Copies of all lines containing the string "gradual" are needed from the data below.

Top of Data

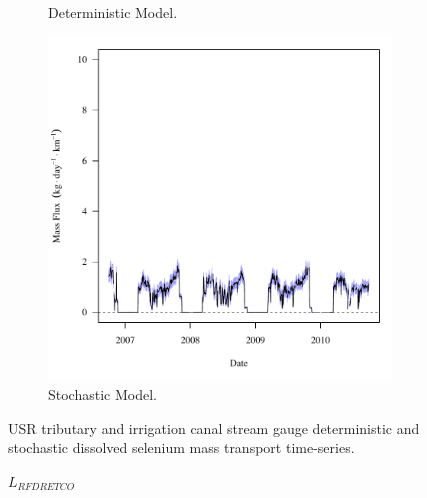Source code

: \begin{linenumbers}
\begin{landscape}
\begin{figure}
\begin{subfigure}{0.7\textwidth}
			\caption{Deterministic Model.}
		\end{subfigure}%
		\begin{subfigure}{0.7\textwidth}
			\centering
			\includegraphics[width=\tableCustomSize]{"Figures/Results_USR/Stochastic/f RFD"}
			\caption{Stochastic Model.}
		\end{subfigure}
		\caption{USR tributary and irrigation canal stream gauge deterministic and stochastic dissolved selenium mass transport time-series.}
	\end{figure}
\end{landscape}
\subfiguremid
\begin{landscape}
	\begin{figure}
		$ \displaystyle L_{RFDRETCO} $
		\begin{subfigure}{0.7\textwidth}
			\centering

\end{subfigure}
\end{figure}
\end{landscape}
\end{linenumbers}
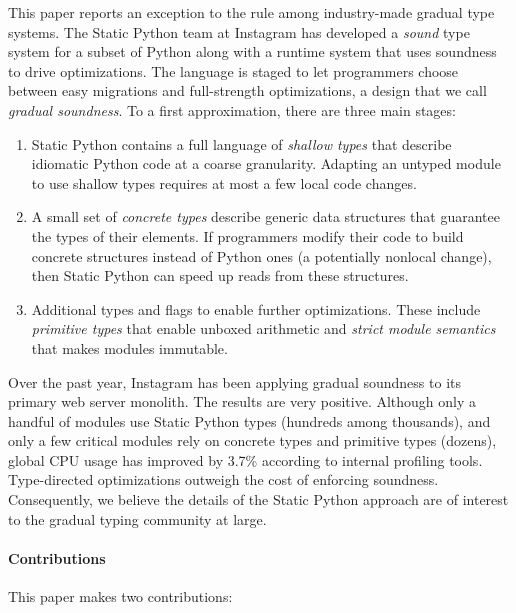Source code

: \documentclass[english,cleveref,submission]{programming}
\newcommand{\SP}{Static Python}
\newcommand{\CPUchange}{3.7\%}
\begin{document}
This paper reports an exception to the rule among industry-made gradual type systems.
The \SP{} team at Instagram has developed a \emph{sound} type system for a subset of
Python along with a runtime system that uses soundness to drive optimizations.
The language is staged to let programmers choose between easy migrations and
full-strength optimizations, a design that we call \emph{gradual soundness}.
To a first approximation, there are three main stages:
\begin{enumerate}
  \item
    \SP{} contains a full language of \emph{shallow types}\/ that describe idiomatic
    Python code at a coarse granularity.
    Adapting an untyped module to use shallow types requires at most a few local code
    changes.
  \item
    A small set of \emph{concrete types}\/ describe generic data structures
    that guarantee the types of their elements.
    If programmers modify their code to build concrete structures instead of Python
    ones (a potentially nonlocal change), then \SP{} can speed up reads from these
    structures.
  \item
    Additional types and flags to enable further optimizations.
    These include \emph{primitive types}\/ that enable unboxed arithmetic
    and \emph{strict module semantics}\/ that makes modules immutable.
\end{enumerate}

Over the past year, Instagram has been applying gradual soundness to its
primary web server monolith.
The results are very positive.
Although only a handful of modules use \SP{} types (hundreds among thousands),
and only a few critical modules rely on concrete types and primitive types (dozens),
global CPU usage has improved by \CPUchange{} according to internal profiling tools.
Type-directed optimizations outweigh the cost of enforcing soundness.
Consequently, we believe the details of the \SP{} approach are of interest to
the gradual typing community at large.


\paragraph*{Contributions}
This paper makes two contributions:
\end{document}
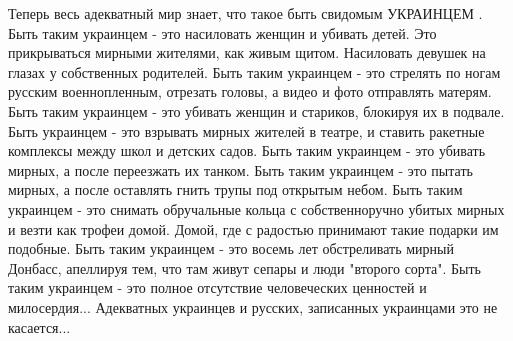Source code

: Теперь весь адекватный мир знает, что такое быть свидомым УКРАИНЦЕМ . Быть
таким украинцем - это насиловать женщин и убивать детей. Это прикрываться
мирными жителями, как живым щитом. Насиловать девушек на глазах у собственных
родителей. Быть таким украинцем - это стрелять по ногам русским военнопленным,
отрезать головы, а видео и фото отправлять матерям. Быть таким украинцем - это
убивать женщин и стариков, блокируя их в подвале. Быть украинцем - это взрывать
мирных жителей в театре, и ставить ракетные комплексы между школ и детских
садов. Быть таким украинцем - это убивать мирных, а после переезжать их танком.
Быть таким украинцем - это пытать мирных, а после оставлять гнить трупы под
открытым небом. Быть таким украинцем - это снимать обручальные кольца с
собственноручно убитых мирных и везти как трофеи домой. Домой, где с радостью
принимают такие подарки им подобные. Быть таким украинцем - это восемь лет
обстреливать мирный Донбасс, апеллируя тем, что там живут сепары и люди
"второго сорта". Быть таким украинцем - это полное отсутствие человеческих
ценностей и милосердия... Адекватных украинцев и русских, записанных украинцами
это не касается...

Bottom of Data

> Completed exercise:
This paper reports an exception to the rule among industry-made gradual type systems.
full-strength optimizations, a design that we call \emph{gradual soundness}.
Over the past year, Instagram has been applying gradual soundness to its
the gradual typing community at large.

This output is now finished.